5. An acoustic wall panel according to claim 1 wherein said perforated facings are each formed of hardboard having an open area in the range of 15-30%.
6. An acoustic wall panel according to claim 1 wherein said inner filling is formed of an expanded fiberglass.
7. An acoustic wall panel according to claim 1 wherein said inner filling is formed of an expanded fiberglass having a density on the order of at least 0.6 lb/ft3.
8. An acoustic wall panel according to claim 1 wherein said septum tightly engages said frame.
9. An acoustic wall panel according to claim 1 wherein said septum tightly engages said frame and is formed of solid hardboard.
10. An acoustic wall panel according to claim 1 wherein said sound-transmitting spacer layer comprises a thin foam layer.
11. An acoustic wall panel according to claim 10 wherein said foam layer is an open-cell foam.
12. An acoustic wall panel according to claim 10 wherein said foam layer is an open-cell foam having a thickness on the order of 0.06 inch.
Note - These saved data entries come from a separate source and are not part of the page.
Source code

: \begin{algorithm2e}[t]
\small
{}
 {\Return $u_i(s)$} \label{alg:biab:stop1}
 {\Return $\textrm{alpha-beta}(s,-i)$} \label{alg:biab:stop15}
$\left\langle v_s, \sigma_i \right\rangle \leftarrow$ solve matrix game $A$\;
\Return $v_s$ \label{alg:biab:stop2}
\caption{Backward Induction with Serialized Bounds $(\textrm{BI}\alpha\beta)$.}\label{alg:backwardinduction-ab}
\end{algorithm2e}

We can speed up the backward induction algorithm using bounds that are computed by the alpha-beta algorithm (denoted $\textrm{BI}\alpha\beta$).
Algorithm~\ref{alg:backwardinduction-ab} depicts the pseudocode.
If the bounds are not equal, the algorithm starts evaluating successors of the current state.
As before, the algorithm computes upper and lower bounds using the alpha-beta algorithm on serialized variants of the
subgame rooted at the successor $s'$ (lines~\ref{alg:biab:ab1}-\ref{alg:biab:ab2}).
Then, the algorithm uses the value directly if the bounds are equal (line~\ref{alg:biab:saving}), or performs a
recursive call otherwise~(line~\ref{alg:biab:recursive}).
13. An acoustic wall panel according to claim 10 wherein said foam layer is an open-cell foam having a density on the order of 1.2 lb/ft3.
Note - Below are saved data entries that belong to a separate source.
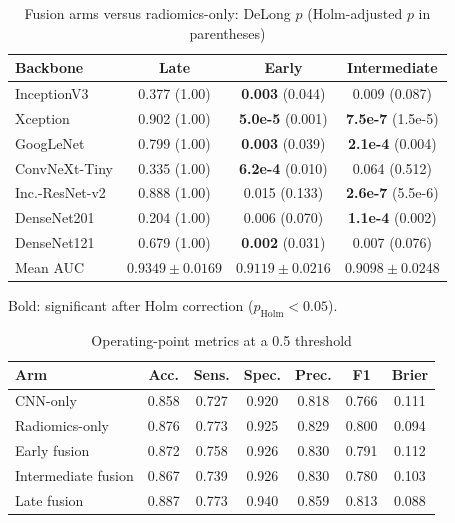 \documentclass[conference]{IEEEtran}
\begin{document}
\begin{table}[t]
\caption{Fusion arms versus radiomics-only: DeLong $p$ (Holm-adjusted $p$ in parentheses)}
\label{tab:delong}
\centering
\footnotesize
\setlength{\tabcolsep}{3pt}
\begin{tabular}{@{}lccc@{}}
\toprule
Backbone & Late & Early & Intermediate \\
\midrule
InceptionV3 & 0.377 (1.00) & \textbf{0.003} (0.044) & 0.009 (0.087) \\
Xception & 0.902 (1.00) & \textbf{5.0e-5} (0.001) & \textbf{7.5e-7} (1.5e-5) \\
GoogLeNet & 0.799 (1.00) & \textbf{0.003} (0.039) & \textbf{2.1e-4} (0.004) \\
ConvNeXt-Tiny & 0.335 (1.00) & \textbf{6.2e-4} (0.010) & 0.064 (0.512) \\
Inc.-ResNet-v2 & 0.888 (1.00) & 0.015 (0.133) & \textbf{2.6e-7} (5.5e-6) \\
DenseNet201 & 0.204 (1.00) & 0.006 (0.070) & \textbf{1.1e-4} (0.002) \\
DenseNet121 & 0.679 (1.00) & \textbf{0.002} (0.031) & 0.007 (0.076) \\
\midrule
Mean AUC & $0.9349\pm0.0169$ & $0.9119\pm0.0216$ & $0.9098\pm0.0248$ \\
\bottomrule
\end{tabular}
\vspace{2pt}

\raggedright\footnotesize Bold: significant after Holm correction ($p_{\mathrm{Holm}}<0.05$).
\end{table}


\begin{table}[t]
\caption{Operating-point metrics at a 0.5 threshold}
\label{tab:metrics}
\centering
\scriptsize
\setlength{\tabcolsep}{3pt}
\begin{tabular}{@{}lcccccc@{}}
\toprule
Arm & Acc. & Sens. & Spec. & Prec. & F1 & Brier \\
\midrule
CNN-only & 0.858 & 0.727 & 0.920 & 0.818 & 0.766 & 0.111 \\
Radiomics-only & 0.876 & 0.773 & 0.925 & 0.829 & 0.800 & 0.094 \\
Early fusion & 0.872 & 0.758 & 0.926 & 0.830 & 0.791 & 0.112 \\
Intermediate fusion & 0.867 & 0.739 & 0.926 & 0.830 & 0.780 & 0.103 \\
Late fusion & 0.887 & 0.773 & 0.940 & 0.859 & 0.813 & 0.088 \\
\bottomrule
\end{tabular}
\end{table}
\end{document}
14. Ah acoustic wall panel according to claim 10 wherein said foil layer includes an aluminum foil layer with a coating selected from fiberglass and vermiculite.
15. An acoustic wall panel according to claim 14 wherein said aluminum foil layer is in facing contact with said foam layer.
16. An acoustic wall panel according to claim 1 wherein said frame is formed of pressed particle board.
17. An acoustic wall panel according to claim 16 wherein said particle board members have pressed surfaces which face outwardly and said decorative fascia and at least one of said fascia and foil layers is mechanically fastened to said outwardly facing pressed surfaces of said frame.
18. An acoustic wall panel according to claim 1 wherein said foil layer has a thickness in the range of 2 to 25 thousands of an inch.
19. An acoustic wall panel comprising a peripheral frame, sound absorbing means and soundtransmission reduction means within said frame, and an outer decorative fascia, the improvement which comprises a thin foam layer and a metal foil layer between said foam layer and said decorative fascia.
20. An acoustic wall panel according to claim 19 wherein said foam layer is an open-cell foam having a density on the order of 1.2 lb/ft3.
21. An acoustic wall panel according to claim 20 wherein said foil layer includes an aluminum foil layer with a coating selected from fiberglass and vermiculite, said coating being adjacent said fascia.
22. An acoustic wall panel according to claim 21 wherein said foil layer has a thickness in the range of 2 to 25 thousands of an inch.
1. Field of the Invention
This invention relates in general to new and useful improvements in panels which may be utilized as modular office partitions and, more particularly, to an acoustic panel having desirable sound absorbing characteristics and which has fire-retardant qualities.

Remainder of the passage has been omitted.